== Information ==
:::

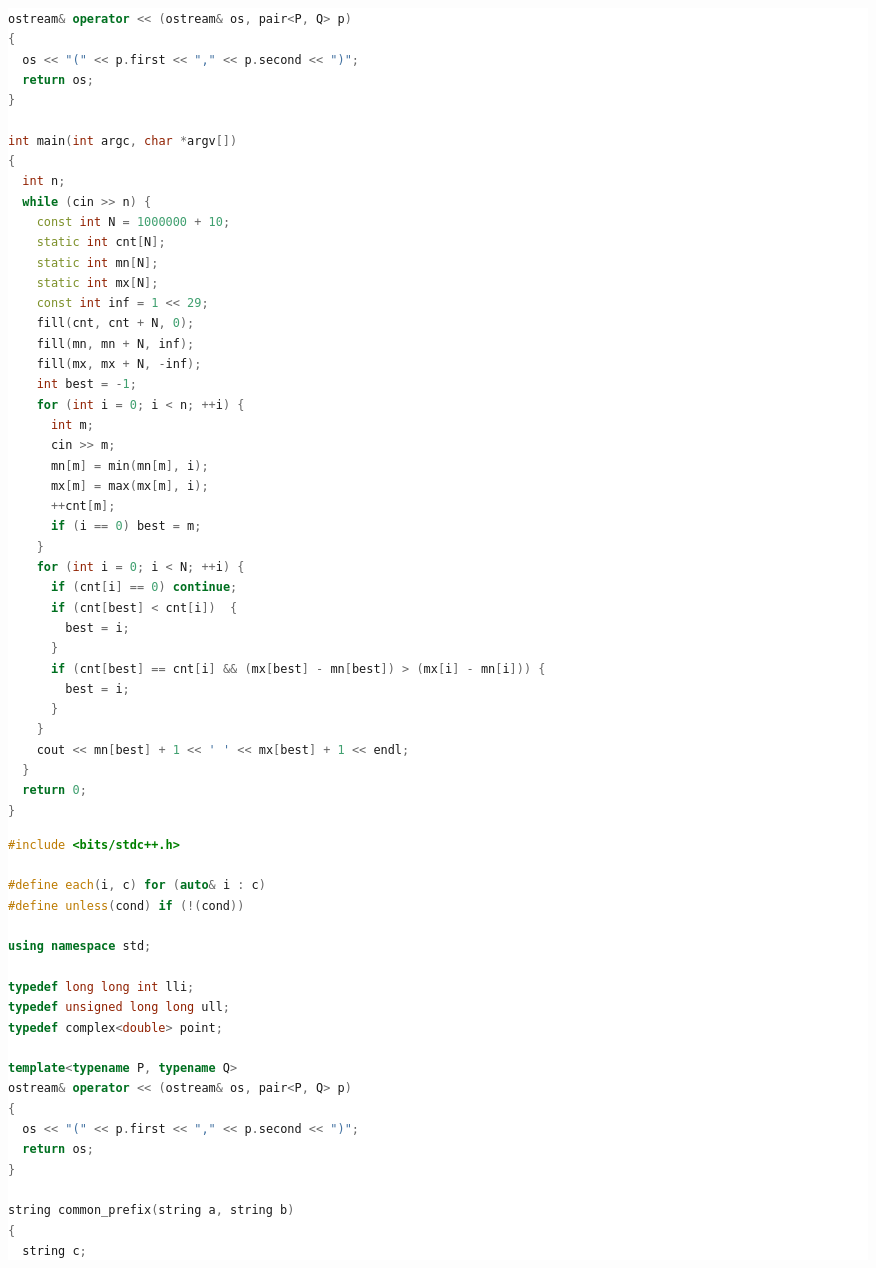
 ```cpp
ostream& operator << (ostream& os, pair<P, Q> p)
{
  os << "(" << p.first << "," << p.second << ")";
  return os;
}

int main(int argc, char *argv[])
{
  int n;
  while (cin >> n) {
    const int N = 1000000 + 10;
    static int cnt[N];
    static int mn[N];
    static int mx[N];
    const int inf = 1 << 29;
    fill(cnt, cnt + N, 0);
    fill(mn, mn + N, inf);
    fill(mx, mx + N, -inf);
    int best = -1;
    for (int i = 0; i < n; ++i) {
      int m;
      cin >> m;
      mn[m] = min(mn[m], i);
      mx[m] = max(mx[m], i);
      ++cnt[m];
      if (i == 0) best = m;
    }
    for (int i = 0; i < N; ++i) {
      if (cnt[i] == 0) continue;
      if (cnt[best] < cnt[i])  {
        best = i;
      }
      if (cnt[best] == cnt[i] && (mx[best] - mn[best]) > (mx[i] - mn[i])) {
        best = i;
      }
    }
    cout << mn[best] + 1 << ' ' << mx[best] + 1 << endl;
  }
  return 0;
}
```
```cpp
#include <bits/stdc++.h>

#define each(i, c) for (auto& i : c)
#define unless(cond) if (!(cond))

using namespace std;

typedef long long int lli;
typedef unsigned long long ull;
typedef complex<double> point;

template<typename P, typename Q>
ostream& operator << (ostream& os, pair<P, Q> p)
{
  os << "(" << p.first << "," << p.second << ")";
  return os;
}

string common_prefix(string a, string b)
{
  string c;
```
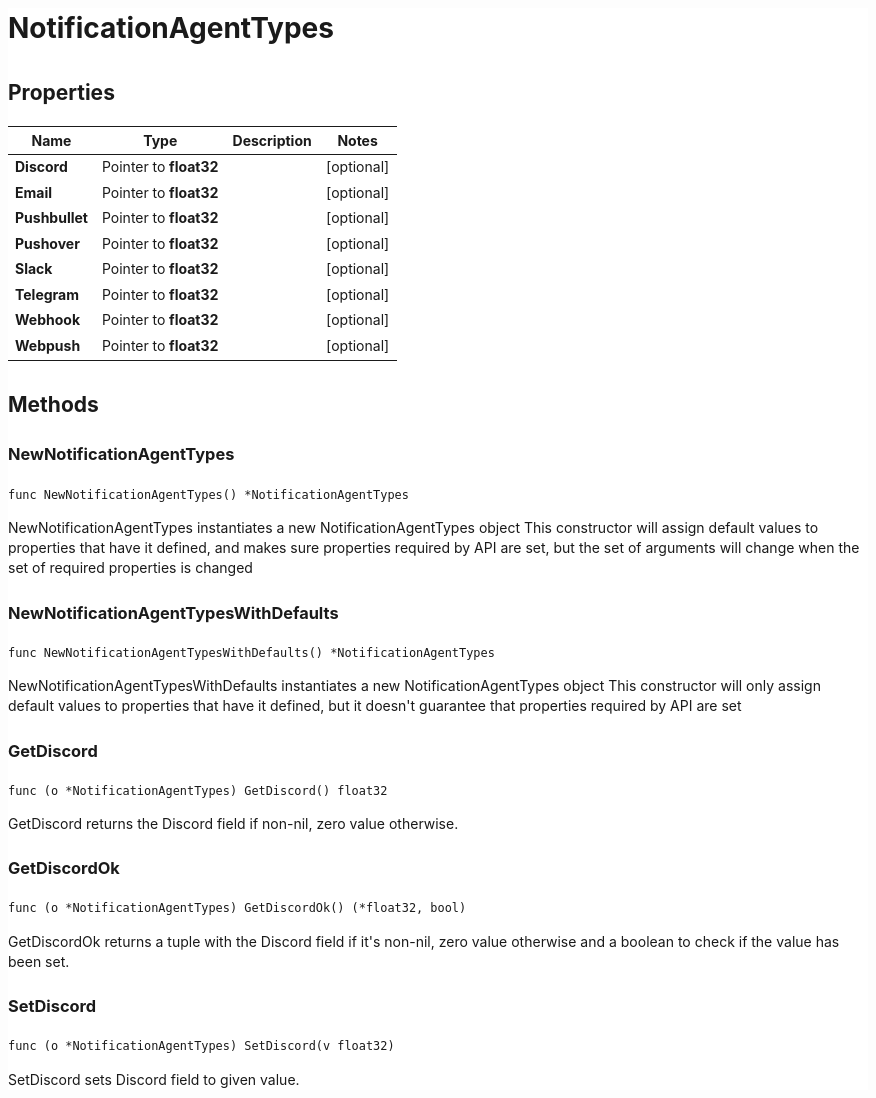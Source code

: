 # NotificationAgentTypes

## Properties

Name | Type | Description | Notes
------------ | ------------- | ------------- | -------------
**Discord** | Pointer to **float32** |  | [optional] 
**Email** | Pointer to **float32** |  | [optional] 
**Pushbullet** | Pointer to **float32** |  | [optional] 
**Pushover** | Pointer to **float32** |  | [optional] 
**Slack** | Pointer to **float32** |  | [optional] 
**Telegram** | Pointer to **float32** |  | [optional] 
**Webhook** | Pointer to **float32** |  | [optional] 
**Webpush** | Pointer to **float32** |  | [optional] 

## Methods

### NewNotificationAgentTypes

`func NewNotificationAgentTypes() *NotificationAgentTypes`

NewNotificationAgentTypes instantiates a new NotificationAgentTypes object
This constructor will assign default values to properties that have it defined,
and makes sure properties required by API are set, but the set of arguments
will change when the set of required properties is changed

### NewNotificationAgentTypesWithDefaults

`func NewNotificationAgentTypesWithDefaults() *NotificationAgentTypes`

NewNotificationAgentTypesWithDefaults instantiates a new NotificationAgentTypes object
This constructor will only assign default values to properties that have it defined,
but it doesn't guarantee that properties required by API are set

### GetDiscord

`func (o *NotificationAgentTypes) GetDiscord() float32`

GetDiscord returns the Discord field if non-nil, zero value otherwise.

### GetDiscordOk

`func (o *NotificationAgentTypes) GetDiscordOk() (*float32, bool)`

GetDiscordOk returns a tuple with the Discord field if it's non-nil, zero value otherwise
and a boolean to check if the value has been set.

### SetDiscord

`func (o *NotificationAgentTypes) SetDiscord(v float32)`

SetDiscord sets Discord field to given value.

:::

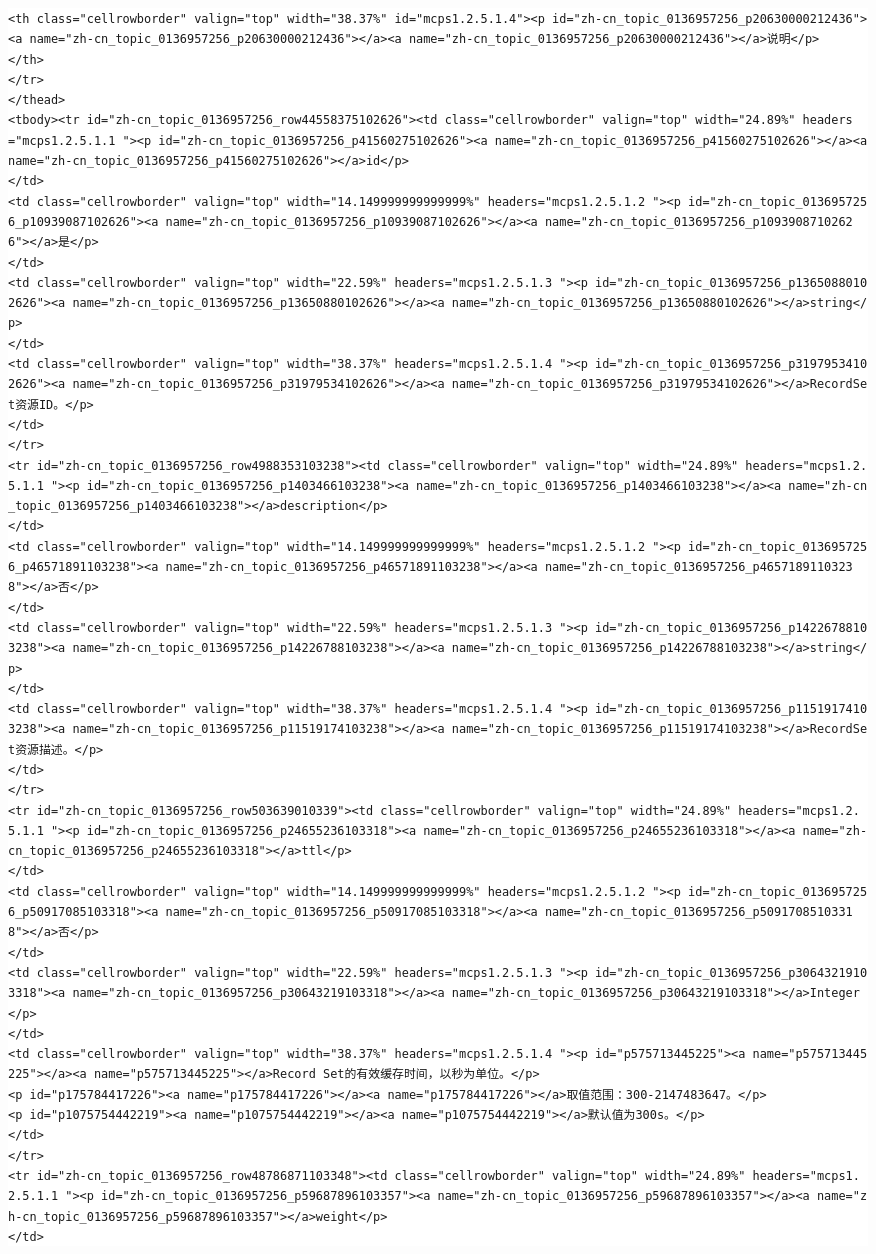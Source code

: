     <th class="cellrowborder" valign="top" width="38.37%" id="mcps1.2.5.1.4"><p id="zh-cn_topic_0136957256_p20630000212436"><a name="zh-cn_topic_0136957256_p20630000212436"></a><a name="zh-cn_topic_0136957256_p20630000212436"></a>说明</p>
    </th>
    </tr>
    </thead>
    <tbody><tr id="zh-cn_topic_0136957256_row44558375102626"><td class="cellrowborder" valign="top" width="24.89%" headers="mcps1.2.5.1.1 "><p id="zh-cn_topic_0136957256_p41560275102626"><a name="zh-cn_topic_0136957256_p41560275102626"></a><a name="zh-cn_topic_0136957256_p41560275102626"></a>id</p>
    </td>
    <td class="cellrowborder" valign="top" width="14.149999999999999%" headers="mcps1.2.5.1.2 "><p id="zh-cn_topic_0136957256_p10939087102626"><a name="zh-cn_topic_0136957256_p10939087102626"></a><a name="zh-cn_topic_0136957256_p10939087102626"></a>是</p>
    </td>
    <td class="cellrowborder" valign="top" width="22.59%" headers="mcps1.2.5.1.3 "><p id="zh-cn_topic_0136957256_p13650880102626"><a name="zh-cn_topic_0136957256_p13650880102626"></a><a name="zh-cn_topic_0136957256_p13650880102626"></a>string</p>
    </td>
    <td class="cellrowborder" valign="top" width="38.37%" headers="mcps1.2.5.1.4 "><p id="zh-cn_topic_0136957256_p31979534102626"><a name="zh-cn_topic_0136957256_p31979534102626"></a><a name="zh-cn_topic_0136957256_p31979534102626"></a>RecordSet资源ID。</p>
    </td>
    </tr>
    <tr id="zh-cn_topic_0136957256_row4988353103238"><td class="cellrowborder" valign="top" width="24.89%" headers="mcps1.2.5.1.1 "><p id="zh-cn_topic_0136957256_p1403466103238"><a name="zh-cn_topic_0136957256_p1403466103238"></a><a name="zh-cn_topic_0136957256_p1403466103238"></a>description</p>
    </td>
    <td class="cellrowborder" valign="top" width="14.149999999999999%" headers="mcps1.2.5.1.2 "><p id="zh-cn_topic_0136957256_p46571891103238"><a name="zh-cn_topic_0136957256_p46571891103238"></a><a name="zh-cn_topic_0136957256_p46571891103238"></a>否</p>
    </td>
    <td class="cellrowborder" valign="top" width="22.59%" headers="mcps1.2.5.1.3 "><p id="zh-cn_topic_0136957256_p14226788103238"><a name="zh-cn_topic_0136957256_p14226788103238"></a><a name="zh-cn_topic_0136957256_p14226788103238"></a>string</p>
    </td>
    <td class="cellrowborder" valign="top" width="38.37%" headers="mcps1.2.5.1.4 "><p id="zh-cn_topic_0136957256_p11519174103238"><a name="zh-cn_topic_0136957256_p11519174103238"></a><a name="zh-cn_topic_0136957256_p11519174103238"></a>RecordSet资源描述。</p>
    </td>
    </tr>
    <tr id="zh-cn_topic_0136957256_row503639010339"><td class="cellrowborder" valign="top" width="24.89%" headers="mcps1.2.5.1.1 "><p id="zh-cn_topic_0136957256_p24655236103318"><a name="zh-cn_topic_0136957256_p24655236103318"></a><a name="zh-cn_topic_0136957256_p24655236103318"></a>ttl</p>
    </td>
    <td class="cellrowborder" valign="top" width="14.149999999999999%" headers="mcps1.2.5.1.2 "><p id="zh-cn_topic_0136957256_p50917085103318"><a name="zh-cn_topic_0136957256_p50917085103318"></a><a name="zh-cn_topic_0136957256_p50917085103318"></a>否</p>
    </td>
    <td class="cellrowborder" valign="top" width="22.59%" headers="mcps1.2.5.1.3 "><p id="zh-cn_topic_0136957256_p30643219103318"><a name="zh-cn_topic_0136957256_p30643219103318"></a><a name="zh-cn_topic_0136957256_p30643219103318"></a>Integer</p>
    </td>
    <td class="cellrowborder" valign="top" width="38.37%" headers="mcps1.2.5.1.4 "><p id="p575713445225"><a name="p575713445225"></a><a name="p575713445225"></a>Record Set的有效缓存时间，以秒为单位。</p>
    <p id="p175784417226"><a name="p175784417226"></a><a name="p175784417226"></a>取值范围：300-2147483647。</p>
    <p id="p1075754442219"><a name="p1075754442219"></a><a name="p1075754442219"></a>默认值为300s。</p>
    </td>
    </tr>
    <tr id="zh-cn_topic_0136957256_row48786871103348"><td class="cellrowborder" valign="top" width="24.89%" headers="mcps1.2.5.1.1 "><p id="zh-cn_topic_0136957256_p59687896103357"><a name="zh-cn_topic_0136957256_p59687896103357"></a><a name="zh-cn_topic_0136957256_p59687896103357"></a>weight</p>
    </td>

:::

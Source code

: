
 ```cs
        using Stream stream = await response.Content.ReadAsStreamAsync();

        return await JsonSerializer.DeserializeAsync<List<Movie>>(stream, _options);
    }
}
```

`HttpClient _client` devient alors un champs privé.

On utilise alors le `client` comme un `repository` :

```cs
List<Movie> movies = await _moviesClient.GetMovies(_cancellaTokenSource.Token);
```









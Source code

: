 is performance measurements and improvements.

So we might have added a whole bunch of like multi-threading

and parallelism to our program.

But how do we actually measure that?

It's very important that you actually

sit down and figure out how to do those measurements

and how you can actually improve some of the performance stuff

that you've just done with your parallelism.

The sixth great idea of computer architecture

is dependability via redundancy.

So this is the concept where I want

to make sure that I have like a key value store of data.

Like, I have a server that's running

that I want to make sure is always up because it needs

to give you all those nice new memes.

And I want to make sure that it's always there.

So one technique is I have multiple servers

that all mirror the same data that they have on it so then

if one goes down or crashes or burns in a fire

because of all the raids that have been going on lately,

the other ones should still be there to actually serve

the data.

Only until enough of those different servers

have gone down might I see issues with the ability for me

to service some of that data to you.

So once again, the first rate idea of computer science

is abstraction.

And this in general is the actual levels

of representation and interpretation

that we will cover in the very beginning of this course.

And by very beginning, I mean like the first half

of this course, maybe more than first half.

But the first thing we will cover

:::

== The task ==
Each line of the material above either contains the word "cover" or does not; state how many do, and nothing else.

== Response for this exercise ==
2